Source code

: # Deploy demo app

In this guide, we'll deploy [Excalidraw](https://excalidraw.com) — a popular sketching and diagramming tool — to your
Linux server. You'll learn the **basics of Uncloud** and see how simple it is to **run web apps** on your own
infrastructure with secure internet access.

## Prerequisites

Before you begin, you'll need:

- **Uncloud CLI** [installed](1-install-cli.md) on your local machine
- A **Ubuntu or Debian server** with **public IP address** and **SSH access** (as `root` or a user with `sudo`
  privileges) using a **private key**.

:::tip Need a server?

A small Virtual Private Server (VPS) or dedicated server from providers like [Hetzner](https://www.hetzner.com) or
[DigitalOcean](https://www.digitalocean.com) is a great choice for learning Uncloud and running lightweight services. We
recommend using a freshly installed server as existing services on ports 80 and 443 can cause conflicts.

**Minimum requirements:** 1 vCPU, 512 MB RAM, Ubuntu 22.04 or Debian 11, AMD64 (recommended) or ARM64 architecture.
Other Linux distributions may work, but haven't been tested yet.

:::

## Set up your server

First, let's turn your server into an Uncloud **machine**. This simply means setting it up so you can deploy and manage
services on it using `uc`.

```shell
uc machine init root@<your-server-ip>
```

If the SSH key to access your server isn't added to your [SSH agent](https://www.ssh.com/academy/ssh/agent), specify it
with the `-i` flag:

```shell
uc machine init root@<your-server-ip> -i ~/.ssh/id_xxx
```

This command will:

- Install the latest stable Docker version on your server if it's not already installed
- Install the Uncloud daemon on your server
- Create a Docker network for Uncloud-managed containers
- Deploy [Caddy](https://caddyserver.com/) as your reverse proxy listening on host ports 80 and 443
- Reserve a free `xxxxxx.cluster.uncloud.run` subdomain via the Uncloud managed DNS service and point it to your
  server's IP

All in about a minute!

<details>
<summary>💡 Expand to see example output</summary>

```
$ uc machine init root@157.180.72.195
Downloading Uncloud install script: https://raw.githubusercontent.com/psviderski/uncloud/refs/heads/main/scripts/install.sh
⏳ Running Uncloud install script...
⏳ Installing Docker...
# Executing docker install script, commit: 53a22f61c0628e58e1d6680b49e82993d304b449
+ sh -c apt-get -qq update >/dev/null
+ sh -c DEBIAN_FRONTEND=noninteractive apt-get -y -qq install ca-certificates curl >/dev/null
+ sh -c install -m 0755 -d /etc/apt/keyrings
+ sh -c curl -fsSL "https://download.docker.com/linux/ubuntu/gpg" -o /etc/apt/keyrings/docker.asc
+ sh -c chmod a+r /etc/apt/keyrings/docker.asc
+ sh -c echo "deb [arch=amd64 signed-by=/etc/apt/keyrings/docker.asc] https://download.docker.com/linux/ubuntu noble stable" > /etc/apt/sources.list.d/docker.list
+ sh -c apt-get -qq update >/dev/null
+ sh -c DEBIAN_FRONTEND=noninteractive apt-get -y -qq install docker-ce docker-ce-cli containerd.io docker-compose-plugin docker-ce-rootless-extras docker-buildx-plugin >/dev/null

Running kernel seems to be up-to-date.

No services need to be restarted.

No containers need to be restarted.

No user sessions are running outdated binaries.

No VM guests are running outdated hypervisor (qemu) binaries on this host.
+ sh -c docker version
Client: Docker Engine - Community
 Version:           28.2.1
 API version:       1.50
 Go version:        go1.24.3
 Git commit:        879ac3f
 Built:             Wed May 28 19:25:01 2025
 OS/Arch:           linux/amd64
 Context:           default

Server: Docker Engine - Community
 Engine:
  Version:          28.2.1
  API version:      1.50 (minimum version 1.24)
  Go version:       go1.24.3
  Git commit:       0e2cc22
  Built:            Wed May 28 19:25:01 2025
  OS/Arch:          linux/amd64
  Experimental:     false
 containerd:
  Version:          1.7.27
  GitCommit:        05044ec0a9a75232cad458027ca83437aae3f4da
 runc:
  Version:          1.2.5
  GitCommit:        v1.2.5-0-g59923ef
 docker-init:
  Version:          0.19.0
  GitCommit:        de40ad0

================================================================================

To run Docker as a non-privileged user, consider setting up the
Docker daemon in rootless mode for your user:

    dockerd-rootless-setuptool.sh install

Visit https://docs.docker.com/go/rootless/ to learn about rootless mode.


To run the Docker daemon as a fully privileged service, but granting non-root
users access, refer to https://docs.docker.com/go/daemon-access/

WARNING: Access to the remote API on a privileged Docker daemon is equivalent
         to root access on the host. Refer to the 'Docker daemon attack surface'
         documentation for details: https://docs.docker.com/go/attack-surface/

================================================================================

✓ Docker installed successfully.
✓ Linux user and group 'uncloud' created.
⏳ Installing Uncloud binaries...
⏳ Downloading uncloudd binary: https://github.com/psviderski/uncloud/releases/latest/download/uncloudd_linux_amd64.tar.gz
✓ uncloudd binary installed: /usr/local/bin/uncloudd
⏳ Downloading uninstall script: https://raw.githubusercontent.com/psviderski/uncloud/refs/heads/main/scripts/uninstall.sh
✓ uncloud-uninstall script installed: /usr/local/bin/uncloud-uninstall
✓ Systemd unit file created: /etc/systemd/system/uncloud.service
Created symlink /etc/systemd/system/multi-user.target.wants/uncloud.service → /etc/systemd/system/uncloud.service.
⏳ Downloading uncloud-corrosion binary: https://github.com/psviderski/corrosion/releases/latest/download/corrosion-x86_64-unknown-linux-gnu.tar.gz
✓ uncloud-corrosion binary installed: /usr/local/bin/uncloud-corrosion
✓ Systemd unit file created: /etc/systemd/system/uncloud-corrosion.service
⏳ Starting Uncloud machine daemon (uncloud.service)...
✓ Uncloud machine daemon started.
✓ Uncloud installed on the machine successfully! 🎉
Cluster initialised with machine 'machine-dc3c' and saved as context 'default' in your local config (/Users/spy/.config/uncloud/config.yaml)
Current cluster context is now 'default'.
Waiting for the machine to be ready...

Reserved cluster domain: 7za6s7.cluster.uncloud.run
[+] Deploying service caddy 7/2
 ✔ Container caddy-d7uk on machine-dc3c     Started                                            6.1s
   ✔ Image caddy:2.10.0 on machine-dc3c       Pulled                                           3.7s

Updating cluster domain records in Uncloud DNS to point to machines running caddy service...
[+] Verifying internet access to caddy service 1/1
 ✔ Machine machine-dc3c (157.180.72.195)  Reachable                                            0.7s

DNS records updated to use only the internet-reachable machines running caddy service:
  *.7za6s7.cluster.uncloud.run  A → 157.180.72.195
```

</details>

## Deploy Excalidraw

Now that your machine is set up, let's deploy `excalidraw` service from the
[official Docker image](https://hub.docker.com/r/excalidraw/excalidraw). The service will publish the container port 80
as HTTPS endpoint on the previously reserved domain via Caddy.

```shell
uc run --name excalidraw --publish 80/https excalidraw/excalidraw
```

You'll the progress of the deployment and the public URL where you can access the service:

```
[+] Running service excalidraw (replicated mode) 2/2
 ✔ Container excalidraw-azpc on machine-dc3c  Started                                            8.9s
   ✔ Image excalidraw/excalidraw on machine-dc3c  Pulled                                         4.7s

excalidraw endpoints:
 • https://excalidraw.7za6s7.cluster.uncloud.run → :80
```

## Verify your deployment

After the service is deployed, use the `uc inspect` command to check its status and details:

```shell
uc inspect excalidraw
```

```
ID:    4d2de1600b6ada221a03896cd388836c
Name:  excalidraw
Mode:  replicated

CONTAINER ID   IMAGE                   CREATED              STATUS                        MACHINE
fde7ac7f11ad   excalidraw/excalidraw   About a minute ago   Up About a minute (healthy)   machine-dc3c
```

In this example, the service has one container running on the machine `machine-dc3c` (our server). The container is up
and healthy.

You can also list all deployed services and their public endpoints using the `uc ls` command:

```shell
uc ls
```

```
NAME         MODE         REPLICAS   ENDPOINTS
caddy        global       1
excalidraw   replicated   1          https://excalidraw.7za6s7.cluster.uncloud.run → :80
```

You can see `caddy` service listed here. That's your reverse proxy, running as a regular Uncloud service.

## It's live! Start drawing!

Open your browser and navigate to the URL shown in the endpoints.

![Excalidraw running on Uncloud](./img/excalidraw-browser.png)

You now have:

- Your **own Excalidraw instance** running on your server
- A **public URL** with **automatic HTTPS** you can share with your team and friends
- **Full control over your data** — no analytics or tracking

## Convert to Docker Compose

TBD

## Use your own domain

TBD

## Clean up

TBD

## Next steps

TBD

- - - - - - -

**The task**
Starting from the first line of the records above, retype each line exactly up to and including the one that contains "## Set up your server", and nothing more.

**Result of the task**
Source code

: # Deploy demo app

In this guide, we'll deploy [Excalidraw](https://excalidraw.com) — a popular sketching and diagramming tool — to your
Linux server. You'll learn the **basics of Uncloud** and see how simple it is to **run web apps** on your own
infrastructure with secure internet access.

## Prerequisites

Before you begin, you'll need:

- **Uncloud CLI** [installed](1-install-cli.md) on your local machine
- A **Ubuntu or Debian server** with **public IP address** and **SSH access** (as `root` or a user with `sudo`
  privileges) using a **private key**.

:::tip Need a server?

A small Virtual Private Server (VPS) or dedicated server from providers like [Hetzner](https://www.hetzner.com) or
[DigitalOcean](https://www.digitalocean.com) is a great choice for learning Uncloud and running lightweight services. We
recommend using a freshly installed server as existing services on ports 80 and 443 can cause conflicts.

**Minimum requirements:** 1 vCPU, 512 MB RAM, Ubuntu 22.04 or Debian 11, AMD64 (recommended) or ARM64 architecture.
Other Linux distributions may work, but haven't been tested yet.

:::

## Set up your server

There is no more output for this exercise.